### To do
Exactly as they stand, the data below are to be printed again.

### Source information
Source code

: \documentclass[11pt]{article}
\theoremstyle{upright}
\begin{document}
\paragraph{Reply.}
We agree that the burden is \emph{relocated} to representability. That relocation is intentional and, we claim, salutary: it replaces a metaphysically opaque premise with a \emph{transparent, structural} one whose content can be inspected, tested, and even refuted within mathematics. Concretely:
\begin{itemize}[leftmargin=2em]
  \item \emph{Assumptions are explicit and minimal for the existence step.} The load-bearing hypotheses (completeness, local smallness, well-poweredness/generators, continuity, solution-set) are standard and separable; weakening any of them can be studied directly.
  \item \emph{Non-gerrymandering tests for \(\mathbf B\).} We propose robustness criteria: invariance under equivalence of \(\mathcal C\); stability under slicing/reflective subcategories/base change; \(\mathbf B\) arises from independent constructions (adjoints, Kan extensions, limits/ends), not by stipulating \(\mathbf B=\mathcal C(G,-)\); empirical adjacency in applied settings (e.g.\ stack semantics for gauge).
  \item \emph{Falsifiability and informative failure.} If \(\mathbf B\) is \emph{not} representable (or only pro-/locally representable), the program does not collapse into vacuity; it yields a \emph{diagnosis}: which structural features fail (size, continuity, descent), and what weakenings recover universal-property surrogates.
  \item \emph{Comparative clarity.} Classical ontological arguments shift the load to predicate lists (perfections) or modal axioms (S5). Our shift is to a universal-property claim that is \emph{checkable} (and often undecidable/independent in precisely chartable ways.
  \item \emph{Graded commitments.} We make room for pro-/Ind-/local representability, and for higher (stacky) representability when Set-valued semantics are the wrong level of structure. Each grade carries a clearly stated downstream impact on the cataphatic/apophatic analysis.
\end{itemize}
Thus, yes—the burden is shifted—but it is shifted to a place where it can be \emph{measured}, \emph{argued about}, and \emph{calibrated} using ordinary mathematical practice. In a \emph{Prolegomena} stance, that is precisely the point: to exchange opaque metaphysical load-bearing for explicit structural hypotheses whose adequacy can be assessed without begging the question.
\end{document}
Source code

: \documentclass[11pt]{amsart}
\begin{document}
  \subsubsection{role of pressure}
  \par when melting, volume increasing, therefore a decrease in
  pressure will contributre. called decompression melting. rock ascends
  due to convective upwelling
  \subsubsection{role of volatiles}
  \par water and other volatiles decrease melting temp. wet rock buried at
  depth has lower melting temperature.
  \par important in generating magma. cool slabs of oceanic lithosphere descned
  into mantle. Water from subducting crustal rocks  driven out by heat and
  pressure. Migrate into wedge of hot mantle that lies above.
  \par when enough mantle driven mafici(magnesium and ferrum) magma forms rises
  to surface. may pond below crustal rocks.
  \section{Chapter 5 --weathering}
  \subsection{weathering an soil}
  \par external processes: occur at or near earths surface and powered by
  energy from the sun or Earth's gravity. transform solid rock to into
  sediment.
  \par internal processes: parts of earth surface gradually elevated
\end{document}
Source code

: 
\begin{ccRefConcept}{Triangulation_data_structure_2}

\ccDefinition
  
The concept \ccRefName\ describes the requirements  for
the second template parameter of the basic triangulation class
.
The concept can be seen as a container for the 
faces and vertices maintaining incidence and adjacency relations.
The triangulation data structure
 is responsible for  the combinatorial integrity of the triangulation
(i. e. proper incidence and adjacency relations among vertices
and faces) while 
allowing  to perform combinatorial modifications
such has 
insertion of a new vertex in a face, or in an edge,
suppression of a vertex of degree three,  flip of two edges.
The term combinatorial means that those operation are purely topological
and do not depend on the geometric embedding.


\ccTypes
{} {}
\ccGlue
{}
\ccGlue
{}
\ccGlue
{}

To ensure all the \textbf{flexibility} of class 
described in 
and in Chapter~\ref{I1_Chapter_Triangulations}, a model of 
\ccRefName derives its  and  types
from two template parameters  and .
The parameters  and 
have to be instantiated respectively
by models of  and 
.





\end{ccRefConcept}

### Reply to the exercise
Source code

: \documentclass[11pt]{article}
\theoremstyle{upright}
\begin{document}
\paragraph{Reply.}
We agree that the burden is \emph{relocated} to representability. That relocation is intentional and, we claim, salutary: it replaces a metaphysically opaque premise with a \emph{transparent, structural} one whose content can be inspected, tested, and even refuted within mathematics. Concretely:
\begin{itemize}[leftmargin=2em]
  \item \emph{Assumptions are explicit and minimal for the existence step.} The load-bearing hypotheses (completeness, local smallness, well-poweredness/generators, continuity, solution-set) are standard and separable; weakening any of them can be studied directly.
  \item \emph{Non-gerrymandering tests for \(\mathbf B\).} We propose robustness criteria: invariance under equivalence of \(\mathcal C\); stability under slicing/reflective subcategories/base change; \(\mathbf B\) arises from independent constructions (adjoints, Kan extensions, limits/ends), not by stipulating \(\mathbf B=\mathcal C(G,-)\); empirical adjacency in applied settings (e.g.\ stack semantics for gauge).
  \item \emph{Falsifiability and informative failure.} If \(\mathbf B\) is \emph{not} representable (or only pro-/locally representable), the program does not collapse into vacuity; it yields a \emph{diagnosis}: which structural features fail (size, continuity, descent), and what weakenings recover universal-property surrogates.
  \item \emph{Comparative clarity.} Classical ontological arguments shift the load to predicate lists (perfections) or modal axioms (S5). Our shift is to a universal-property claim that is \emph{checkable} (and often undecidable/independent in precisely chartable ways.
  \item \emph{Graded commitments.} We make room for pro-/Ind-/local representability, and for higher (stacky) representability when Set-valued semantics are the wrong level of structure. Each grade carries a clearly stated downstream impact on the cataphatic/apophatic analysis.
\end{itemize}
Thus, yes—the burden is shifted—but it is shifted to a place where it can be \emph{measured}, \emph{argued about}, and \emph{calibrated} using ordinary mathematical practice. In a \emph{Prolegomena} stance, that is precisely the point: to exchange opaque metaphysical load-bearing for explicit structural hypotheses whose adequacy can be assessed without begging the question.
\end{document}
Source code

: \documentclass[11pt]{amsart}
\begin{document}
  \subsubsection{role of pressure}
  \par when melting, volume increasing, therefore a decrease in
  pressure will contributre. called decompression melting. rock ascends
  due to convective upwelling
  \subsubsection{role of volatiles}
  \par water and other volatiles decrease melting temp. wet rock buried at
  depth has lower melting temperature.
  \par important in generating magma. cool slabs of oceanic lithosphere descned
  into mantle. Water from subducting crustal rocks  driven out by heat and
  pressure. Migrate into wedge of hot mantle that lies above.
  \par when enough mantle driven mafici(magnesium and ferrum) magma forms rises
  to surface. may pond below crustal rocks.
  \section{Chapter 5 --weathering}
  \subsection{weathering an soil}
  \par external processes: occur at or near earths surface and powered by
  energy from the sun or Earth's gravity. transform solid rock to into
  sediment.
  \par internal processes: parts of earth surface gradually elevated
\end{document}
Source code

: 
\begin{ccRefConcept}{Triangulation_data_structure_2}

\ccDefinition
  
The concept \ccRefName\ describes the requirements  for
the second template parameter of the basic triangulation class
.
The concept can be seen as a container for the 
faces and vertices maintaining incidence and adjacency relations.
The triangulation data structure
 is responsible for  the combinatorial integrity of the triangulation
(i. e. proper incidence and adjacency relations among vertices
and faces) while 
allowing  to perform combinatorial modifications
such has 
insertion of a new vertex in a face, or in an edge,
suppression of a vertex of degree three,  flip of two edges.
The term combinatorial means that those operation are purely topological
and do not depend on the geometric embedding.


\ccTypes
{} {}
\ccGlue
{}
\ccGlue
{}
\ccGlue
{}

To ensure all the \textbf{flexibility} of class 
described in 
and in Chapter~\ref{I1_Chapter_Triangulations}, a model of 
\ccRefName derives its  and  types
from two template parameters  and .
The parameters  and 
have to be instantiated respectively
by models of  and 
.





\end{ccRefConcept}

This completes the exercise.